### INPUT DATA

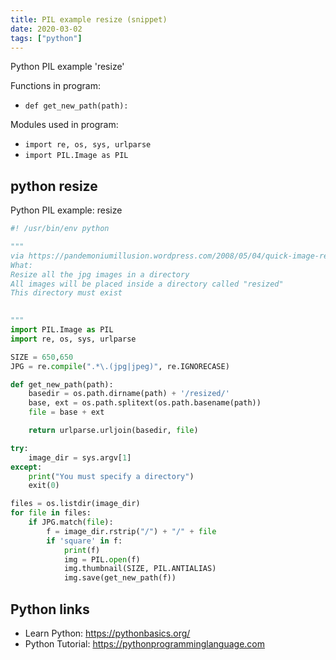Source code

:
 ```yaml
---
title: PIL example resize (snippet)
date: 2020-03-02
tags: ["python"]
---
```

Python PIL example 'resize'

Functions in program: 
* `def get_new_path(path): `

Modules used in program: 
* `import re, os, sys, urlparse`
* `import PIL.Image as PIL`

## python resize

Python PIL example: resize

```python
#! /usr/bin/env python

"""
via https://pandemoniumillusion.wordpress.com/2008/05/04/quick-image-resizing-with-python/
What:
Resize all the jpg images in a directory
All images will be placed inside a directory called "resized"
This directory must exist
 

"""
import PIL.Image as PIL
import re, os, sys, urlparse

SIZE = 650,650
JPG = re.compile(".*\.(jpg|jpeg)", re.IGNORECASE)

def get_new_path(path): 
    basedir = os.path.dirname(path) + '/resized/'
    base, ext = os.path.splitext(os.path.basename(path))
    file = base + ext

    return urlparse.urljoin(basedir, file)

try:
    image_dir = sys.argv[1]
except:
    print("You must specify a directory")
    exit(0)

files = os.listdir(image_dir)
for file in files:
    if JPG.match(file):
        f = image_dir.rstrip("/") + "/" + file
        if 'square' in f:
            print(f)
            img = PIL.open(f)
            img.thumbnail(SIZE, PIL.ANTIALIAS)
            img.save(get_new_path(f))

```

## Python links

- Learn Python: https://pythonbasics.org/
- Python Tutorial: https://pythonprogramminglanguage.com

######

* HOW TO COMPLETE THIS TASK: Check all the records above and select each line where the string "https" is found.

* TASK ANSWER:
via https://pandemoniumillusion.wordpress.com/2008/05/04/quick-image-resizing-with-python/
- Learn Python: https://pythonbasics.org/
- Python Tutorial: https://pythonprogramminglanguage.com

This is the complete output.